The vast majority of them belong to the extended family of the Indo-European languages. They are conventionally categorised into the three main groups of Romance, Slavic, and Germanic, and into various smaller groups and sub-groups (Celtic, Baltic, Greek, Albanian, Armenian and Indo-Iranian). The Latin-based Romance languages are spoken principally in the southern half of Europe (chiefly in Portugal, Spain, France, Italy and Romania); the Slavic languages are widely spoken in Eastern and Central Europe (from Russia to Poland and to the Balkans), and the Germanic languages are spoken in Northern and Central Europe (from Austria to Britain and Scandinavia).
Outside Indo-European, other important language families are found in Europe such as Altaic (chiefly in Turkey), Uralic (chiefly in Finland and Hungary), Kartvelian (chiefly in Georgia), North Caucasian, Basque and Afro-Asiatic (in Malta).
In the context of such great linguistic diversity, Latin, French, German and, most recently, English and Russian, have all taken turns as lingua franca, or universal language of Europe at different times. Currently, a sizable proportion of Europeans are multi-lingual.

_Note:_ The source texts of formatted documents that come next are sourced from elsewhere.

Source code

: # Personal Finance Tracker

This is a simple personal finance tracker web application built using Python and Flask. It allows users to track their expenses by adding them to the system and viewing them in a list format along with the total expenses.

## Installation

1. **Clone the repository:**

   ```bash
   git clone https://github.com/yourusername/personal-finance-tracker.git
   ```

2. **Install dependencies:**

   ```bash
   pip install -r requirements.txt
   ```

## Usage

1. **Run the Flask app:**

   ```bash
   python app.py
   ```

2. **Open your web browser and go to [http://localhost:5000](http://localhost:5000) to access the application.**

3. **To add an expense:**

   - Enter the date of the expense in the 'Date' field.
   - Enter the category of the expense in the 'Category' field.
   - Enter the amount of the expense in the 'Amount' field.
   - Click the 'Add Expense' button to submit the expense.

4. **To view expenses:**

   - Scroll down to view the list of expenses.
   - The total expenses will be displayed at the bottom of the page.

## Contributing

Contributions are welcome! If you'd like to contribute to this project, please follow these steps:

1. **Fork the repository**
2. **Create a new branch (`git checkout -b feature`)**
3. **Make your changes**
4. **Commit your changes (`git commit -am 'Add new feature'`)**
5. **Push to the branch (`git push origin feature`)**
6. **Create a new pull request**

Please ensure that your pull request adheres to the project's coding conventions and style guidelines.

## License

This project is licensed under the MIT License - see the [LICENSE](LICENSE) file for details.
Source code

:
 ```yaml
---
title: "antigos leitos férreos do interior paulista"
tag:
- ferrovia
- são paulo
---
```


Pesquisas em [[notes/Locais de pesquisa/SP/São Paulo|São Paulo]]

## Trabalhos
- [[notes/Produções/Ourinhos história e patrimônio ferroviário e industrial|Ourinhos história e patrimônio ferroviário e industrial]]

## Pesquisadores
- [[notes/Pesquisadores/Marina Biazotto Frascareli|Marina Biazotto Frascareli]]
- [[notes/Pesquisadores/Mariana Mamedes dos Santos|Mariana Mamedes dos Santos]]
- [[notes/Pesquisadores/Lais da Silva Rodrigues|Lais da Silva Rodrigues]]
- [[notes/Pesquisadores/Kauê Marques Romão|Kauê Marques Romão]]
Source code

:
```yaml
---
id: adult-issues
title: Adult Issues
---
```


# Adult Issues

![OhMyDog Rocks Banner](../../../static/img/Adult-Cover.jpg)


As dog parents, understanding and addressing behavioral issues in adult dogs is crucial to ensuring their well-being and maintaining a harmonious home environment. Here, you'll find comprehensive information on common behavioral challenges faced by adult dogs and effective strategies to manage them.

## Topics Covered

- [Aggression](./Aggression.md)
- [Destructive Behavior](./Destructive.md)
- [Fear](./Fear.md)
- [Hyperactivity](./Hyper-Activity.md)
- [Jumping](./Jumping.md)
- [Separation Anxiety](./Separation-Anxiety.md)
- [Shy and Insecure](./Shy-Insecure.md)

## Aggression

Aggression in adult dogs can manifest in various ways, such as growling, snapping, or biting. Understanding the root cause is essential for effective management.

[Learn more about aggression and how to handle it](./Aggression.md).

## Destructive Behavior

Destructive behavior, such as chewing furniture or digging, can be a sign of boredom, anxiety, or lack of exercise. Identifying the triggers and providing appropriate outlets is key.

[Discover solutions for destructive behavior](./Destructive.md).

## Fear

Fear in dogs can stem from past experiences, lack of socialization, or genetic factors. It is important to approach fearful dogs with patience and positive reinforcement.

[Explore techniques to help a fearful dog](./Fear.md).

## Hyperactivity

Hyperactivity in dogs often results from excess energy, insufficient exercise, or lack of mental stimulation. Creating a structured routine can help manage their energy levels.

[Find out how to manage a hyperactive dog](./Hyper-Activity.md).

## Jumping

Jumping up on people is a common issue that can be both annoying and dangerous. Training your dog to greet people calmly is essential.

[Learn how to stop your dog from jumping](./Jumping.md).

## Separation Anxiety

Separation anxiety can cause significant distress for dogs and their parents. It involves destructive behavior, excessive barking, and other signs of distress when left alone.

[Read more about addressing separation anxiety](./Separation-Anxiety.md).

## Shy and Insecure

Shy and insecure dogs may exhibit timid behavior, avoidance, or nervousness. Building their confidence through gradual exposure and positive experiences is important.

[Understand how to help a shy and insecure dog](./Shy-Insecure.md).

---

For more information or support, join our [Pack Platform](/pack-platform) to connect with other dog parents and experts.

The ambiguous term “ethnicity” may be processed according to a cultural or to a physical point of view. There is no consistent correlation between ethnic groups (defined with cultural criteria) and physical types.
According to cultural criteria, there are many ethnic groups which sometimes match with the languages of Europe. Some ethnic groups represent the dominant cultures of the states. Nondominant groups form ethnic minorities with various statuses, ranging from a broad autonomy, especially in the states of Spain, Denmark, the United Kingdom and Russia, to a total lack of recognition and even some forms of cultural intolerance, in France, Turkey, Greece and Slovakia. Almost all European states have rooted, autochtonous, ethnic minorities (the only exceptions may be Iceland, Ireland, Estonia, Lithuania and tiny states such as Luxembourg, Malta, Andorra or Liechtenstein).

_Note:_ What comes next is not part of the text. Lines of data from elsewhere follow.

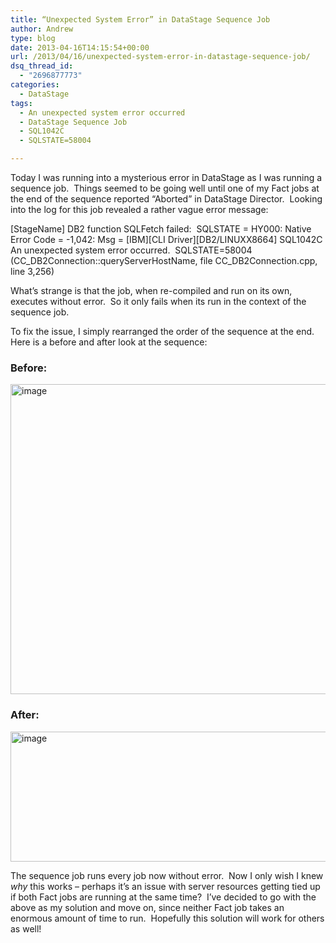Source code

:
 ```yaml
---
title: “Unexpected System Error” in DataStage Sequence Job
author: Andrew
type: blog
date: 2013-04-16T14:15:54+00:00
url: /2013/04/16/unexpected-system-error-in-datastage-sequence-job/
dsq_thread_id:
  - "2696877773"
categories:
  - DataStage
tags:
  - An unexpected system error occurred
  - DataStage Sequence Job
  - SQL1042C
  - SQLSTATE=58004

---
```

Today I was running into a mysterious error in DataStage as I was running a sequence job.&nbsp; Things seemed to be going well until one of my Fact jobs at the end of the sequence reported “Aborted” in DataStage Director.&nbsp; Looking into the log for this job revealed a rather vague error message:

\[StageName] DB2 function SQLFetch failed:&nbsp; SQLSTATE = HY000: Native Error Code = -1,042: Msg = [IBM\]\[CLI Driver\][DB2/LINUXX8664] SQL1042C&nbsp; An unexpected system error occurred.&nbsp; SQLSTATE=58004 (CC\_DB2Connection::queryServerHostName, file CC\_DB2Connection.cpp, line 3,256)

What’s strange is that the job, when re-compiled and run on its own, executes without error.&nbsp; So it only fails when its run in the context of the sequence job.

To fix the issue, I simply rearranged the order of the sequence at the end.&nbsp; Here is a before and after look at the sequence:

### Before:

[<img title="image" style="border-left-width: 0px; border-right-width: 0px; background-image: none; border-bottom-width: 0px; padding-top: 0px; padding-left: 0px; display: inline; padding-right: 0px; border-top-width: 0px" border="0" alt="image" src="http://www.andrewcbancroft.com/wp-content/uploads/2013/04/image_thumb.png" width="515" height="496" />][1]

### After:

[<img title="image" style="border-left-width: 0px; border-right-width: 0px; background-image: none; border-bottom-width: 0px; padding-top: 0px; padding-left: 0px; display: inline; padding-right: 0px; border-top-width: 0px" border="0" alt="image" src="http://www.andrewcbancroft.com/wp-content/uploads/2013/04/image_thumb1.png" width="609" height="208" />][2]

The sequence job runs every job now without error.&nbsp; Now I only wish I knew _why_ this works – perhaps it’s an issue with server resources getting tied up if both Fact jobs are running at the same time?&nbsp; I’ve decided to go with the above as my solution and move on, since neither Fact job takes an enormous amount of time to run.&nbsp; Hopefully this solution will work for others as well!

 [1]: http://www.andrewcbancroft.com/wp-content/uploads/2013/04/image.png
 [2]: http://www.andrewcbancroft.com/wp-content/uploads/2013/04/image1.png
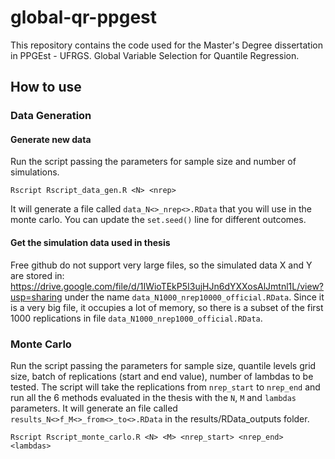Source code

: # global-qr-ppgest
This repository contains the code used for the Master's Degree dissertation in PPGEst - UFRGS. Global Variable Selection for Quantile Regression.

## How to use

### Data Generation
#### Generate new data

Run the script passing the parameters for sample size and number of simulations.

```
Rscript Rscript_data_gen.R <N> <nrep>
```

It will generate a file called `data_N<>_nrep<>.RData` that you will use in the monte carlo. You can update the `set.seed()` line for different outcomes.

#### Get the simulation data used in thesis
Free github do not support very large files, so the simulated data X and Y are stored in: https://drive.google.com/file/d/1IWioTEkP5I3ujHJn6dYXXosAlJmtnl1L/view?usp=sharing under the name `data_N1000_nrep10000_official.RData`. Since it is a very big file, it occupies a lot of memory, so there is a subset of the first 1000 replications in file `data_N1000_nrep1000_official.RData`.

### Monte Carlo
Run the script passing the parameters for sample size, quantile levels grid size, batch of replications (start and end value), number of lambdas to be tested. The script will take the replications from `nrep_start` to `nrep_end` and run all the 6 methods evaluated in the thesis with the `N`, `M` and `lambdas` parameters. It will generate an file called `results_N<>f_M<>_from<>_to<>.RData` in the results/RData_outputs folder.

```
Rscript Rscript_monte_carlo.R <N> <M> <nrep_start> <nrep_end> <lambdas>
```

According to physical criteria, the vast majority of Europeans fit in the subjective category of “white people” (also called “caucasians”), with a lot of internal variations, gradations and exceptions, which can be explained by a complex succession of migrations and genetic intermingling since Prehistory. All regions of Europe, without any exception, are characterised by a strong mixing between various types of “white people”, even if some of these types are more frequent in some parts of the continent. A Caucasian, “Mediterranean type” tends to be prominent in Southern Europe (typically: dark hair, dark eyes, olive skin) whereas a Caucasian, “Nordic type” is more often seen in some parts of Northern Europe (typically: blonde hair, blue or green eyes, pale skin). Within some peripheral European populations, located at the edge of Asia, a “Mongoloid” type (typically: slanted eyes, dark hair) may be prominent, especially in Kalmykia, Kazakhstan and in some ethnic minorities near the Ural Mountains. A Caucasian type with light Mongoloid admixtures may be found in some countries such as Lappland, Finland, Russia, Hungary or Turkey. Following the modern migrations of the 20th and the 21st centuries, some Europeans belong to physical types originating from various parts of the World (Black Africa, Northern Africa, Far East, Near East, Indian subcontinent, Antilles, etc.).

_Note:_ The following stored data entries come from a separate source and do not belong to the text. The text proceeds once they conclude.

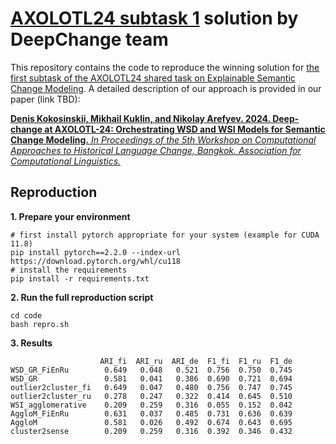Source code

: # [AXOLOTL24 subtask 1](https://github.com/ltgoslo/axolotl24_shared_task/tree/main) solution by DeepChange team

This repository contains the code to reproduce the winning solution for [the first subtask of the AXOLOTL24 shared task on Explainable Semantic Change Modeling](https://github.com/ltgoslo/axolotl24_shared_task/tree/main). A detailed description of our approach is provided in our paper (link TBD):

[**Denis Kokosinskii, Mikhail Kuklin, and Nikolay Arefyev. 2024. Deep-change at AXOLOTL-24: Orchestrating WSD and WSI Models for Semantic Change Modeling.** _In Proceedings of the 5th Workshop on Computational Approaches to Historical Language Change, Bangkok. Association for Computational Linguistics._](https://aclanthology.org/2024.lchange-1.16/)

## Reproduction
**1. Prepare your environment**
```
# first install pytorch appropriate for your system (example for CUDA 11.8)
pip install pytorch==2.2.0 --index-url https://download.pytorch.org/whl/cu118
# install the requirements
pip install -r requirements.txt
```
**2. Run the full reproduction script**

```
cd code
bash repro.sh
```
**3. Results**
```
                    ARI_fi  ARI_ru  ARI_de  F1_fi  F1_ru  F1_de
WSD_GR_FiEnRu        0.649   0.048   0.521  0.756  0.750  0.745
WSD_GR               0.581   0.041   0.386  0.690  0.721  0.694
outlier2cluster_fi   0.649   0.047   0.480  0.756  0.747  0.745
outlier2cluster_ru   0.278   0.247   0.322  0.414  0.645  0.510
WSI_agglomerative    0.209   0.259   0.316  0.055  0.152  0.042
AggloM_FiEnRu        0.631   0.037   0.485  0.731  0.636  0.639
AggloM               0.581   0.026   0.492  0.674  0.643  0.695
cluster2sense        0.209   0.259   0.316  0.392  0.346  0.432
```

Religious observance in Europe is dominated by the Abrahamic religions of Judaism, Christianity, and Islam, Christianity being the majority religion in its northern countries and Islam in Bosnia, Albania, Kosovo, Kazakhstan, North Cyprus, Turkey and Azerbaijan. Roman Catholiicism is the principal religion of most of the countries of Western, Central, and Southern Europe, the major exceptions being the predominantly Protestant countries of Germany and the United Kingdom. Protestantism also predominates in the Scandinavian Countries of Northern Europe, and the mostly Christian countries of Eastern Europe are generally either Catholic or Orthodox. The Kalmyk Autonomous Republic in Russia is traditionally Buddhist.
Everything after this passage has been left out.